We read with interest the discussion on decision-making in acute critical illness by Rabbi Judah Goldberg, M.D., and the rabbinic postscript by Rabbis Hershel Schachter and Mordechai Willig (TRADITION, Winter 2021).
We heartily agree with Dr. Goldberg that patients and their caretakers are the best judges of the patients’ current level of pain and willingness to try or to forgo various means of alleviating it. We also concur that reducing suffering is critically important.

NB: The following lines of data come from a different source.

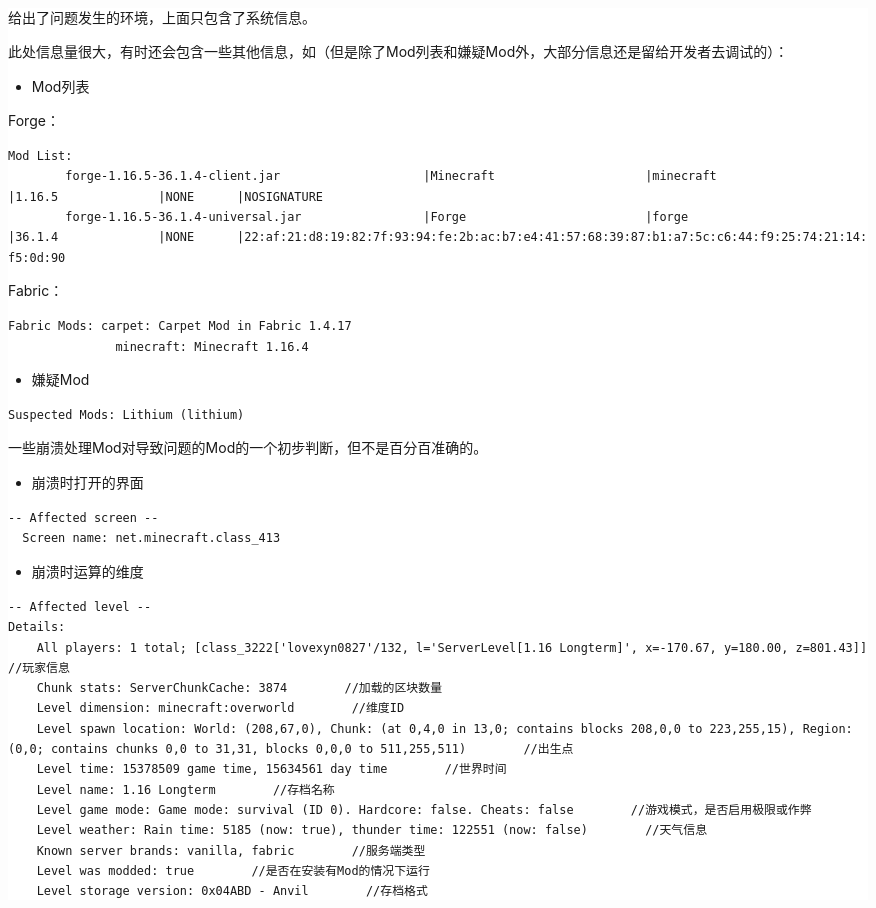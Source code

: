 给出了问题发生的环境，上面只包含了系统信息。

此处信息量很大，有时还会包含一些其他信息，如（但是除了Mod列表和嫌疑Mod外，大部分信息还是留给开发者去调试的）：

- Mod列表

Forge：

```
Mod List: 
        forge-1.16.5-36.1.4-client.jar                    |Minecraft                     |minecraft                     |1.16.5              |NONE      |NOSIGNATURE
        forge-1.16.5-36.1.4-universal.jar                 |Forge                         |forge                         |36.1.4              |NONE      |22:af:21:d8:19:82:7f:93:94:fe:2b:ac:b7:e4:41:57:68:39:87:b1:a7:5c:c6:44:f9:25:74:21:14:f5:0d:90
```

Fabric：

```
Fabric Mods: carpet: Carpet Mod in Fabric 1.4.17
               minecraft: Minecraft 1.16.4
```

- 嫌疑Mod

```
Suspected Mods: Lithium (lithium)
```

一些崩溃处理Mod对导致问题的Mod的一个初步判断，但不是百分百准确的。

- 崩溃时打开的界面

```
-- Affected screen --
  Screen name: net.minecraft.class_413
```

- 崩溃时运算的维度

```
-- Affected level --
Details:
    All players: 1 total; [class_3222['lovexyn0827'/132, l='ServerLevel[1.16 Longterm]', x=-170.67, y=180.00, z=801.43]]        //玩家信息
    Chunk stats: ServerChunkCache: 3874        //加载的区块数量
    Level dimension: minecraft:overworld        //维度ID
    Level spawn location: World: (208,67,0), Chunk: (at 0,4,0 in 13,0; contains blocks 208,0,0 to 223,255,15), Region: (0,0; contains chunks 0,0 to 31,31, blocks 0,0,0 to 511,255,511)        //出生点
    Level time: 15378509 game time, 15634561 day time        //世界时间
    Level name: 1.16 Longterm        //存档名称
    Level game mode: Game mode: survival (ID 0). Hardcore: false. Cheats: false        //游戏模式，是否启用极限或作弊
    Level weather: Rain time: 5185 (now: true), thunder time: 122551 (now: false)        //天气信息
    Known server brands: vanilla, fabric        //服务端类型
    Level was modded: true        //是否在安装有Mod的情况下运行
    Level storage version: 0x04ABD - Anvil        //存档格式
```
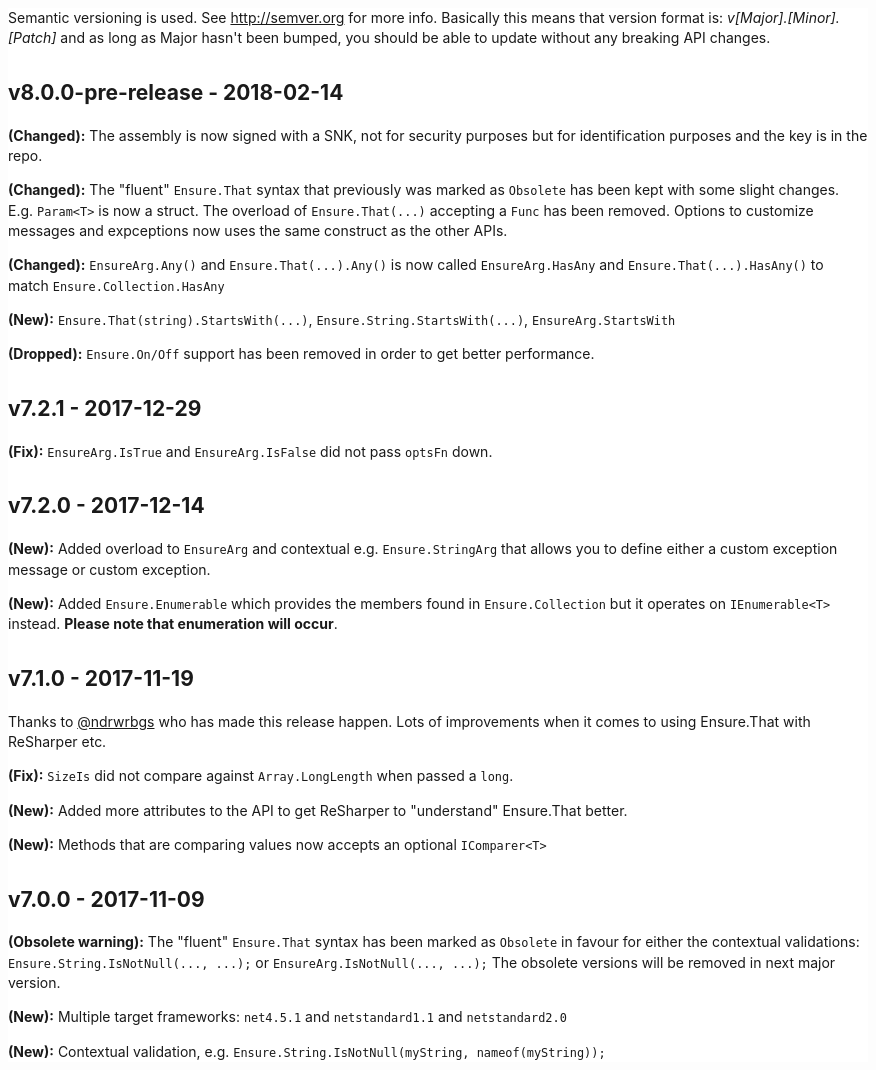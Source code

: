 Semantic versioning is used. See http://semver.org for more info. Basically this means that version format is:
_v[Major].[Minor].[Patch]_ and as long as Major hasn't been bumped, you should be able to update without any breaking API changes.

## v8.0.0-pre-release - 2018-02-14
**(Changed):** The assembly is now signed with a SNK, not for security purposes but for identification purposes and the key is in the repo.

**(Changed):** The "fluent" `Ensure.That` syntax that previously was marked as `Obsolete` has been kept with some slight changes. E.g. `Param<T>` is now a struct. The overload of `Ensure.That(...)` accepting a `Func` has been removed. Options to customize messages and expceptions now uses the same construct as the other APIs.

**(Changed):** `EnsureArg.Any()` and `Ensure.That(...).Any()` is now called `EnsureArg.HasAny` and `Ensure.That(...).HasAny()` to match `Ensure.Collection.HasAny`

**(New):** `Ensure.That(string).StartsWith(...)`, `Ensure.String.StartsWith(...)`, `EnsureArg.StartsWith`

**(Dropped):** `Ensure.On/Off` support has been removed in order to get better performance.

## v7.2.1 - 2017-12-29

**(Fix):** `EnsureArg.IsTrue` and `EnsureArg.IsFalse` did not pass `optsFn` down.

## v7.2.0 - 2017-12-14

**(New):** Added overload to `EnsureArg` and contextual e.g. `Ensure.StringArg` that allows you to define either a custom exception message or custom exception.

**(New):** Added `Ensure.Enumerable` which provides the members found in `Ensure.Collection` but it operates on `IEnumerable<T>` instead. **Please note that enumeration will occur**.

## v7.1.0 - 2017-11-19
Thanks to [@ndrwrbgs](https://github.com/ndrwrbgs) who has made this release happen. Lots of improvements when it comes to using Ensure.That with ReSharper etc.

**(Fix):** `SizeIs` did not compare against `Array.LongLength` when passed a `long`.

**(New):** Added more attributes to the API to get ReSharper to "understand" Ensure.That better.

**(New):** Methods that are comparing values now accepts an optional `IComparer<T>`


## v7.0.0 - 2017-11-09

**(Obsolete warning):** The "fluent" `Ensure.That` syntax has been marked as `Obsolete` in favour for either the contextual validations: `Ensure.String.IsNotNull(..., ...);` or `EnsureArg.IsNotNull(..., ...);` The obsolete versions will be removed in next major version.

**(New):** Multiple target frameworks: `net4.5.1` and `netstandard1.1` and `netstandard2.0`

**(New):** Contextual validation, e.g. `Ensure.String.IsNotNull(myString, nameof(myString));`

We humbly suggest, however, that emerging evidence requires us to think differently about the effects of hydration, nutrition, and oxygen at the end of life. Instead of relieving suffering, withholding these basic necessities may in fact result in a more uncomfortable end-of-life experience by causing both emotional suffering triggered by powerful biological drives and physical pain.

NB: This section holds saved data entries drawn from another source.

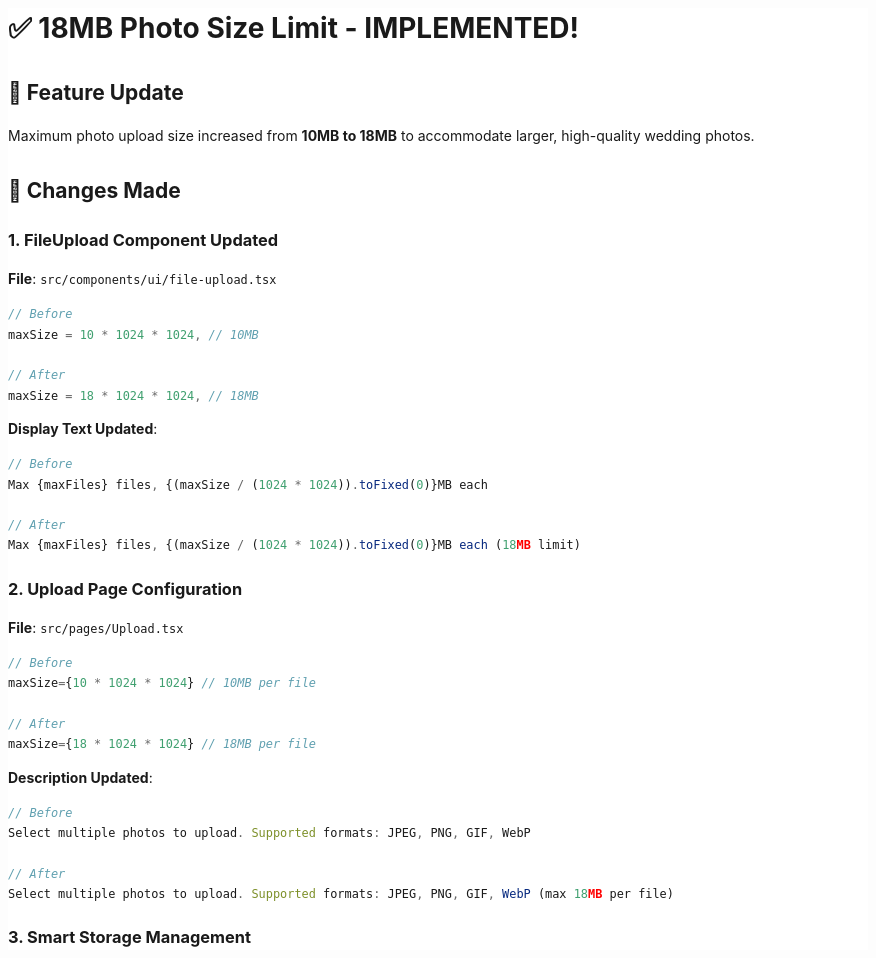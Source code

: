 # ✅ 18MB Photo Size Limit - IMPLEMENTED!

## 🎯 **Feature Update**

Maximum photo upload size increased from **10MB to 18MB** to accommodate larger, high-quality wedding photos.

## 🔧 **Changes Made**

### 1. **FileUpload Component Updated**

**File**: `src/components/ui/file-upload.tsx`

```typescript
// Before
maxSize = 10 * 1024 * 1024, // 10MB

// After
maxSize = 18 * 1024 * 1024, // 18MB
```

**Display Text Updated**:

```typescript
// Before
Max {maxFiles} files, {(maxSize / (1024 * 1024)).toFixed(0)}MB each

// After
Max {maxFiles} files, {(maxSize / (1024 * 1024)).toFixed(0)}MB each (18MB limit)
```

### 2. **Upload Page Configuration**

**File**: `src/pages/Upload.tsx`

```typescript
// Before
maxSize={10 * 1024 * 1024} // 10MB per file

// After
maxSize={18 * 1024 * 1024} // 18MB per file
```

**Description Updated**:

```typescript
// Before
Select multiple photos to upload. Supported formats: JPEG, PNG, GIF, WebP

// After
Select multiple photos to upload. Supported formats: JPEG, PNG, GIF, WebP (max 18MB per file)
```

### 3. **Smart Storage Management**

We have investigated the medical research supporting the hospice claim that dying without medically assisted fluids is more comfortable than having the dehydration relieved. Not only is this claim not supported by evidence [1, 2], there is robust evidence from converging sources – clinical research and basic neuroscience – that the opposite is true [3, 4].
Clinical research found that medically assisted hydration significantly reduced sedation, hallucinations, muscle twitches (myoclonus), and fatigue [5]. Additionally, supplemental hydration significantly ameliorated pain, depression, anxiety, and nausea. Providing hydration not only measurably reduced suffering, it actually improved patients’ comfort, dignity, and quality of life.
Drives for food, and water could only be rigorously studied very recently by virtue of advances in technology and genetics. This research, performed on mice, has revealed circuits in the brain dedicated to inducing an emotionally aversive state, i.e., suffering, when activated by thirst and hunger [6]. The circuits activate the cortex of the brain, the location of cognitive activity, which, small in mice, is large in humans.
We are not qualified to comment on the halakhic issues surrounding end-of-life decision-making. Rather, given that the guiding principle outlined by Rabbis Schachter and Willig is the imperative of being sensitive to the patient’s suffering, we should certainly not contribute to that suffering in an attempt to relieve it. This emerging evidence suggests that in most circumstances, we should continue to provide hydration, nutrition, and oxygen for the very same motive outlined by the authors – to relieve the patient’s suffering and allow for a comfortable and peaceful end of life.
Rabbi Daniel Rose is the rabbi of Bnai Jacob Shaarei Zion Congregation and the former director of Jewish Hospice Services for Seasons Hospice of Maryland.
Nancy Weisman, Ph.D., is a clinical psychologist in private practice in Bethesda, Maryland.